> _Brief_
All that should appear is the line containing "3 jours d'attente)" and the lines after it in the records below, each reproduced exactly.

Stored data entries
- - - - -
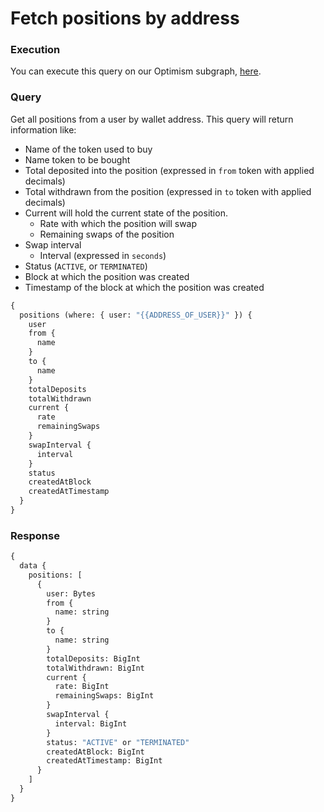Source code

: # Fetch positions by address

### Execution

You can execute this query on our Optimism subgraph, [here](https://thegraph.com/hosted-service/subgraph/mean-finance/dca-v2-optimism?query=Get%20all%20positions%20of%20user).

### Query

Get all positions from a user by wallet address. This query will return information like:

* Name of the token used to buy
* Name token to be bought
* Total deposited into the position (expressed in `from` token with applied decimals)
* Total withdrawn from the position (expressed in `to` token with applied decimals)
* Current will hold the current state of the position.
  * Rate with which the position will swap
  * Remaining swaps of the position
* Swap interval
  * Interval (expressed in `seconds`)
* Status (`ACTIVE`, or `TERMINATED`)
* Block at which the position was created
* Timestamp of the block at which the position was created

```graphql
{
  positions (where: { user: "{{ADDRESS_OF_USER}}" }) {
    user
    from {
      name
    }
    to {
      name
    }
    totalDeposits
    totalWithdrawn
    current {
      rate
      remainingSwaps
    }
    swapInterval {
      interval
    }
    status
    createdAtBlock
    createdAtTimestamp
  }
}

```

### Response

```graphql
{
  data {
    positions: [
      {
        user: Bytes
        from {
          name: string
        }
        to {
          name: string
        }
        totalDeposits: BigInt
        totalWithdrawn: BigInt
        current {
          rate: BigInt
          remainingSwaps: BigInt
        }
        swapInterval {
          interval: BigInt
        }
        status: "ACTIVE" or "TERMINATED"
        createdAtBlock: BigInt
        createdAtTimestamp: BigInt
      }
    ]
  }
}
```
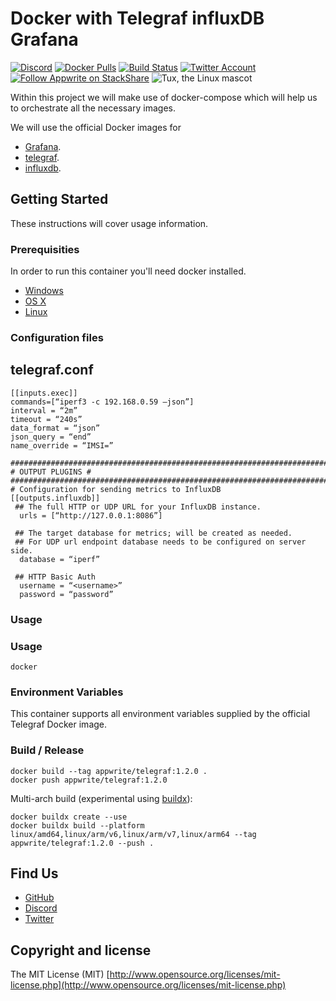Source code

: # Docker with Telegraf influxDB Grafana 
[![Discord](https://img.shields.io/discord/564160730845151244?label=discord&style=flat-square)](https://appwrite.io/discord)
[![Docker Pulls](https://img.shields.io/docker/pulls/appwrite/telegraf?color=f02e65&style=flat-square)](https://hub.docker.com/r/appwrite/telegraf)
[![Build Status](https://img.shields.io/travis/com/appwrite/docker-telegraf?style=flat-square)](https://travis-ci.com/appwrite/docker-telegraf)
[![Twitter Account](https://img.shields.io/twitter/follow/appwrite?color=00acee&label=twitter&style=flat-square)](https://twitter.com/appwrite)
[![Follow Appwrite on StackShare](https://img.shields.io/badge/follow%20on-stackshare-blue?style=flat-square)](https://stackshare.io/appwrite)
![Tux, the Linux mascot](https://user-images.githubusercontent.com/64506580/159311466-f720a877-6c76-403a-904d-134addbd6a86.png)

Within this project we will make use of docker-compose which will help us to orchestrate all the necessary images.

We will use the official Docker images for 
* [Grafana](https://hub.docker.com/r/grafana/grafana "Grafana").
* [telegraf](https://hub.docker.com/_/telegraf "Grafana").
* [influxdb](https://hub.docker.com/_/influxdb "Grafana").
## Getting Started

These instructions will cover usage information.

### Prerequisities

In order to run this container you'll need docker installed.

* [Windows](https://docs.docker.com/windows/started)
* [OS X](https://docs.docker.com/mac/started/)
* [Linux](https://docs.docker.com/linux/started/)

### Configuration files

## telegraf.conf

```shell
[[inputs.exec]]
commands=[“iperf3 -c 192.168.0.59 –json”]
interval = “2m”
timeout = “240s”
data_format = “json”
json_query = “end”
name_override = “IMSI=”

##############################################################################
# OUTPUT PLUGINS #
###############################################################################
# Configuration for sending metrics to InfluxDB
[[outputs.influxdb]]
 ## The full HTTP or UDP URL for your InfluxDB instance.
  urls = [“http://127.0.0.1:8086”]

 ## The target database for metrics; will be created as needed.
 ## For UDP url endpoint database needs to be configured on server side.
  database = “iperf”

 ## HTTP Basic Auth
  username = “<username>”
  password = “password” 
```


### Usage

### Usage

```shell
docker 
```

### Environment Variables

This container supports all environment variables supplied by the official Telegraf Docker image.

### Build / Release

```
docker build --tag appwrite/telegraf:1.2.0 .
docker push appwrite/telegraf:1.2.0
```

Multi-arch build (experimental using [buildx](https://github.com/docker/buildx)):

```
docker buildx create --use
docker buildx build --platform linux/amd64,linux/arm/v6,linux/arm/v7,linux/arm64 --tag appwrite/telegraf:1.2.0 --push .
```

## Find Us

* [GitHub](https://github.com/appwrite)
* [Discord](https://appwrite.io/discord)
* [Twitter](https://twitter.com/appwrite)

## Copyright and license

The MIT License (MIT) [http://www.opensource.org/licenses/mit-license.php](http://www.opensource.org/licenses/mit-license.php)
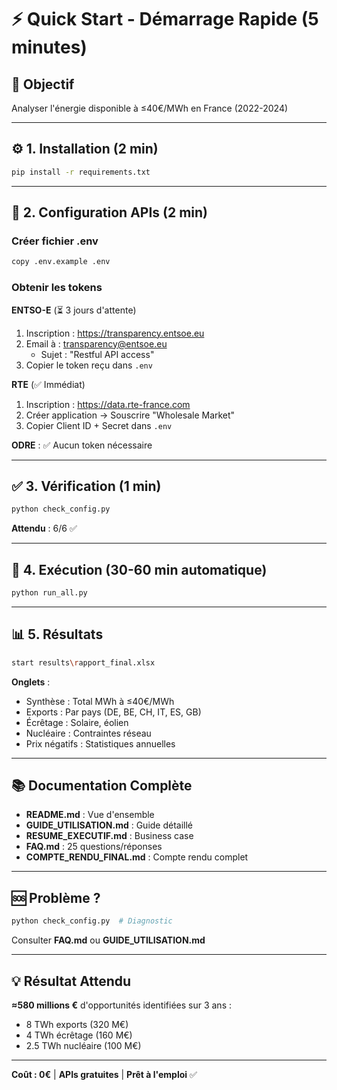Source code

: # ⚡ Quick Start - Démarrage Rapide (5 minutes)

## 🎯 Objectif
Analyser l'énergie disponible à ≤40€/MWh en France (2022-2024)

---

## ⚙️ 1. Installation (2 min)

```bash
pip install -r requirements.txt
```

---

## 🔑 2. Configuration APIs (2 min)

### Créer fichier .env
```bash
copy .env.example .env
```

### Obtenir les tokens

**ENTSO-E** (⏳ 3 jours d'attente)
1. Inscription : https://transparency.entsoe.eu
2. Email à : transparency@entsoe.eu
   - Sujet : "Restful API access"
3. Copier le token reçu dans `.env`

**RTE** (✅ Immédiat)
1. Inscription : https://data.rte-france.com
2. Créer application → Souscrire "Wholesale Market"
3. Copier Client ID + Secret dans `.env`

**ODRE** : ✅ Aucun token nécessaire

---

## ✅ 3. Vérification (1 min)

```bash
python check_config.py
```

**Attendu** : 6/6 ✅

---

## 🚀 4. Exécution (30-60 min automatique)

```bash
python run_all.py
```

---

## 📊 5. Résultats

```bash
start results\rapport_final.xlsx
```

**Onglets** :
- Synthèse : Total MWh à ≤40€/MWh
- Exports : Par pays (DE, BE, CH, IT, ES, GB)
- Écrêtage : Solaire, éolien
- Nucléaire : Contraintes réseau
- Prix négatifs : Statistiques annuelles

---

## 📚 Documentation Complète

- **README.md** : Vue d'ensemble
- **GUIDE_UTILISATION.md** : Guide détaillé
- **RESUME_EXECUTIF.md** : Business case
- **FAQ.md** : 25 questions/réponses
- **COMPTE_RENDU_FINAL.md** : Compte rendu complet

---

## 🆘 Problème ?

```bash
python check_config.py  # Diagnostic
```

Consulter **FAQ.md** ou **GUIDE_UTILISATION.md**

---

## 💡 Résultat Attendu

**≈580 millions €** d'opportunités identifiées sur 3 ans :
- 8 TWh exports (320 M€)
- 4 TWh écrêtage (160 M€)
- 2.5 TWh nucléaire (100 M€)

---

**Coût : 0€** | **APIs gratuites** | **Prêt à l'emploi** ✅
- - - - -
> _Problem solution_
**ENTSO-E** (⏳ 3 jours d'attente)
1. Inscription : https://transparency.entsoe.eu
2. Email à : transparency@entsoe.eu
   - Sujet : "Restful API access"
3. Copier le token reçu dans `.env`

**RTE** (✅ Immédiat)
1. Inscription : https://data.rte-france.com
2. Créer application → Souscrire "Wholesale Market"
3. Copier Client ID + Secret dans `.env`

**ODRE** : ✅ Aucun token nécessaire

---

## ✅ 3. Vérification (1 min)

```bash
python check_config.py
```

**Attendu** : 6/6 ✅

---

## 🚀 4. Exécution (30-60 min automatique)

```bash
python run_all.py
```

---

## 📊 5. Résultats

```bash
start results\rapport_final.xlsx
```

**Onglets** :
- Synthèse : Total MWh à ≤40€/MWh
- Exports : Par pays (DE, BE, CH, IT, ES, GB)
- Écrêtage : Solaire, éolien
- Nucléaire : Contraintes réseau
- Prix négatifs : Statistiques annuelles

---

## 📚 Documentation Complète

- **README.md** : Vue d'ensemble
- **GUIDE_UTILISATION.md** : Guide détaillé
- **RESUME_EXECUTIF.md** : Business case
- **FAQ.md** : 25 questions/réponses
- **COMPTE_RENDU_FINAL.md** : Compte rendu complet

---

## 🆘 Problème ?

```bash
python check_config.py  # Diagnostic
```

Consulter **FAQ.md** ou **GUIDE_UTILISATION.md**

---

## 💡 Résultat Attendu

**≈580 millions €** d'opportunités identifiées sur 3 ans :
- 8 TWh exports (320 M€)
- 4 TWh écrêtage (160 M€)
- 2.5 TWh nucléaire (100 M€)

---

**Coût : 0€** | **APIs gratuites** | **Prêt à l'emploi** ✅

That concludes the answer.